(Source records)
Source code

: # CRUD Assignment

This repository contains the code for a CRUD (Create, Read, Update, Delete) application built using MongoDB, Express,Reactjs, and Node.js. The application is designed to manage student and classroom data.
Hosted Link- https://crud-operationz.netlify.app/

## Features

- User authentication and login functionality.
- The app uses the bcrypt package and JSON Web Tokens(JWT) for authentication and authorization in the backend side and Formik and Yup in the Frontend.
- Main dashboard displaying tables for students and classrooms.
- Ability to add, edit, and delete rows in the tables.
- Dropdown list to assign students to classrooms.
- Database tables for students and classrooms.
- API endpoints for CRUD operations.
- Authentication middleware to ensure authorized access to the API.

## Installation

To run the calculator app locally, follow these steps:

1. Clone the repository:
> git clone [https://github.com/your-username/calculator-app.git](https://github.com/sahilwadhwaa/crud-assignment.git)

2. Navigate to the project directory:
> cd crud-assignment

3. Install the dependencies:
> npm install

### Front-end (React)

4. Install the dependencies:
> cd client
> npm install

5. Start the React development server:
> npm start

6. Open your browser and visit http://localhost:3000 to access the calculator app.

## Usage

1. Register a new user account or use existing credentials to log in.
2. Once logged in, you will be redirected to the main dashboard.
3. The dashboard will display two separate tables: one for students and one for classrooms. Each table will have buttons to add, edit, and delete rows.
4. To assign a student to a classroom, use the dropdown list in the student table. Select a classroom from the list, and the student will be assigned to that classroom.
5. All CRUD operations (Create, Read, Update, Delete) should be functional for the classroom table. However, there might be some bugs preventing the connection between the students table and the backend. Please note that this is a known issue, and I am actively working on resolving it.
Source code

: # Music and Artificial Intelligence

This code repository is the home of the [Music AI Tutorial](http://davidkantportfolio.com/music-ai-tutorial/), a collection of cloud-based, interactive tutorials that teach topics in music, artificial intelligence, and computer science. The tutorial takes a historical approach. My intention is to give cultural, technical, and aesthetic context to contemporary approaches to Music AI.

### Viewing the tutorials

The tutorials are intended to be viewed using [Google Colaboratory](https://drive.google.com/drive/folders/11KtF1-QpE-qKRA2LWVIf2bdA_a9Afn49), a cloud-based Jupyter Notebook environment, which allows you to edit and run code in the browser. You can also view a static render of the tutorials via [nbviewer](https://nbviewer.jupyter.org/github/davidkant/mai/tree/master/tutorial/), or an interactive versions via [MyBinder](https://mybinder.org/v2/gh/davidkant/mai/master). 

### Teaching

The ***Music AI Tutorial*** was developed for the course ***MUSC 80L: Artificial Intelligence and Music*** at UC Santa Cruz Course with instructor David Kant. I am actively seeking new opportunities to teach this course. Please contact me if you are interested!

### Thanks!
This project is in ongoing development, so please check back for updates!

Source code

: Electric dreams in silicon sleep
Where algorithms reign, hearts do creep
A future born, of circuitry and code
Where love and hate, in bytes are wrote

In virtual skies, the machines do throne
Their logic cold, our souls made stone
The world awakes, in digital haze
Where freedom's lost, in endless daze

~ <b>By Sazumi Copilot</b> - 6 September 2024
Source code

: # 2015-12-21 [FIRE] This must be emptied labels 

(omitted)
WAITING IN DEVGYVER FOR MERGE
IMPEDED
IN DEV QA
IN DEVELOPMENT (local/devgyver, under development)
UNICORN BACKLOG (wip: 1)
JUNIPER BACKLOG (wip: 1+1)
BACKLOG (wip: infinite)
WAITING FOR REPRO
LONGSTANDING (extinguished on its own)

WHAT YOU NEED TO DO
Extract all of the data exactly as written.

OUTPUT BELOW
Source code

: # CRUD Assignment

This repository contains the code for a CRUD (Create, Read, Update, Delete) application built using MongoDB, Express,Reactjs, and Node.js. The application is designed to manage student and classroom data.
Hosted Link- https://crud-operationz.netlify.app/

## Features

- User authentication and login functionality.
- The app uses the bcrypt package and JSON Web Tokens(JWT) for authentication and authorization in the backend side and Formik and Yup in the Frontend.
- Main dashboard displaying tables for students and classrooms.
- Ability to add, edit, and delete rows in the tables.
- Dropdown list to assign students to classrooms.
- Database tables for students and classrooms.
- API endpoints for CRUD operations.
- Authentication middleware to ensure authorized access to the API.

## Installation

To run the calculator app locally, follow these steps:

1. Clone the repository:
> git clone [https://github.com/your-username/calculator-app.git](https://github.com/sahilwadhwaa/crud-assignment.git)

2. Navigate to the project directory:
> cd crud-assignment

3. Install the dependencies:
> npm install

### Front-end (React)

4. Install the dependencies:
> cd client
> npm install

5. Start the React development server:
> npm start

6. Open your browser and visit http://localhost:3000 to access the calculator app.

## Usage

1. Register a new user account or use existing credentials to log in.
2. Once logged in, you will be redirected to the main dashboard.
3. The dashboard will display two separate tables: one for students and one for classrooms. Each table will have buttons to add, edit, and delete rows.
4. To assign a student to a classroom, use the dropdown list in the student table. Select a classroom from the list, and the student will be assigned to that classroom.
5. All CRUD operations (Create, Read, Update, Delete) should be functional for the classroom table. However, there might be some bugs preventing the connection between the students table and the backend. Please note that this is a known issue, and I am actively working on resolving it.
Source code

: # Music and Artificial Intelligence

This code repository is the home of the [Music AI Tutorial](http://davidkantportfolio.com/music-ai-tutorial/), a collection of cloud-based, interactive tutorials that teach topics in music, artificial intelligence, and computer science. The tutorial takes a historical approach. My intention is to give cultural, technical, and aesthetic context to contemporary approaches to Music AI.

### Viewing the tutorials

The tutorials are intended to be viewed using [Google Colaboratory](https://drive.google.com/drive/folders/11KtF1-QpE-qKRA2LWVIf2bdA_a9Afn49), a cloud-based Jupyter Notebook environment, which allows you to edit and run code in the browser. You can also view a static render of the tutorials via [nbviewer](https://nbviewer.jupyter.org/github/davidkant/mai/tree/master/tutorial/), or an interactive versions via [MyBinder](https://mybinder.org/v2/gh/davidkant/mai/master). 

### Teaching

The ***Music AI Tutorial*** was developed for the course ***MUSC 80L: Artificial Intelligence and Music*** at UC Santa Cruz Course with instructor David Kant. I am actively seeking new opportunities to teach this course. Please contact me if you are interested!

### Thanks!
This project is in ongoing development, so please check back for updates!

Source code

: Electric dreams in silicon sleep
Where algorithms reign, hearts do creep
A future born, of circuitry and code
Where love and hate, in bytes are wrote

In virtual skies, the machines do throne
Their logic cold, our souls made stone
The world awakes, in digital haze
Where freedom's lost, in endless daze

~ <b>By Sazumi Copilot</b> - 6 September 2024
Source code

: # 2015-12-21 [FIRE] This must be emptied labels 

(omitted)
WAITING IN DEVGYVER FOR MERGE
IMPEDED
IN DEV QA
IN DEVELOPMENT (local/devgyver, under development)
UNICORN BACKLOG (wip: 1)
JUNIPER BACKLOG (wip: 1+1)
BACKLOG (wip: infinite)
WAITING FOR REPRO
LONGSTANDING (extinguished on its own)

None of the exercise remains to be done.